METHOD AND SYSTEM FOR HEAD POSE ESTIMATION

20210165999 · 2021-06-03

    Inventors

    Cpc classification

    International classification

    Abstract

    A method for head pose estimation using a monocular camera. The method includes: providing an initial image frame recorded by the camera showing a head; and performing at least one pose updating loop with the following steps: identifying and selecting of a plurality of salient points of the head having 2D coordinates in the initial image frame within a region of interest; determining 3D coordinates for the selected salient points using a geometric head model of the head, corresponding to a head pose; providing an updated image frame recorded by the camera showing the head; identifying within the updated image frame at least some previously selected salient points having updated 2D coordinates; updating the head pose by determining updated 3D coordinates corresponding to the updated 2D coordinates using a perspective-n-point method; and using the updated image frame as the initial image frame for the next pose updating loop.

    Claims

    1. A method for head pose estimation using a monocular camera, the method comprising: providing an initial image frame recorded by the camera showing a head; and performing at least one pose estimation loop with the following steps: identifying and selecting of a plurality of salient points of the head having 2D coordinates in the initial image frame within a region of interest; using a geometric head model of the head, determining 3D coordinates for the selected salient points corresponding to a head pose of the geometric head model; providing an updated image frame recorded by the camera showing the head; identifying within the updated image frame at least some previously selected salient points having updated 2D coordinates; updating the head pose by determining updated 3D coordinates corresponding to the updated 2D coordinates using a perspective-n-point method; and using the updated image frame as the initial image frame for the next pose updating loop.
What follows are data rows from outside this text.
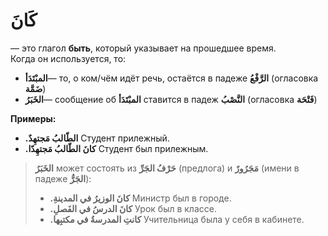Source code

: ﻿# كَانَ

— это глагол **быть**, который указывает на прошедшее время.  
Когда он используется, то:

-   **المبْتَدَأ**— то, о ком/чём идёт речь, остаётся в падеже **الرَّفْعُ** (огласовка **ضَمَّة**)
-   **الخَبَرُ**— сообщение об **المبْتَدَأ** ставится в падеж **النَّصْبُ** (огласовка **فَتْحَة**)
    
**Примеры:**

-   **.الطّالبُ مَجتهِدٌ** 
Студент прилежный.
-   **.كانَ الطّالبُ مَجتهِدًا**
Студент был прилежным.
    

> **الخَبَرُ** может состоять из **حَرْفُ الجَرِّ** (предлога) и **مَجَرُورٌ** (имени в падеже **الجَرُّ**):
>     
> -  **.كانَ الوزيرُ في المدينةِ** 
> Министр был в городе.
> - **.كانَ الدرسُ في الفَصلِ**
> Урок был в классе.
>  -  **.كانتِ المدرسةُ في مكتبِها**
>  Учительница была у себя в кабинете.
    2. The method of claim 1, wherein before performing the at least one pose updating loop, a distance between the camera and the head is determined.

    3. The method of claim 1, wherein before performing the at least one pose updating loop, dimensions of the head model are determined.

    4. The method of claim 1, wherein the head model is a cylindrical head model.

    5. The method of claim 1, wherein a plurality of consecutive pose updating loops are performed.

    6. The method of claim 1, wherein previously selected salient points are identified using optical flow.

    7. The method of claim 1, wherein the 3D coordinates are determined by projecting 2D coordinates from an image plane of the camera onto a visible head surface.

    8. The method of claim 1, wherein the visible head surface is determined by determining the intersection of a boundary plane with a model head surface.

    9. The method of claim 1, wherein the boundary plane is parallel to an X-axis of the camera and a center axis of the cylindrical head model.

    10. The method of claim 1, wherein the region of interest is defined by projecting the visible head surface onto the image plane.

    11. The method of claim 1, wherein the salient points are selected based on an associated weight which depends on the distance to a border of the region of interest.

    12. The method of claim 1, wherein the perspective-n-point method is performed based on the weight of the salient points.

    13. The method of claim 1, wherein in each pose updating loop, the region of interest is updated.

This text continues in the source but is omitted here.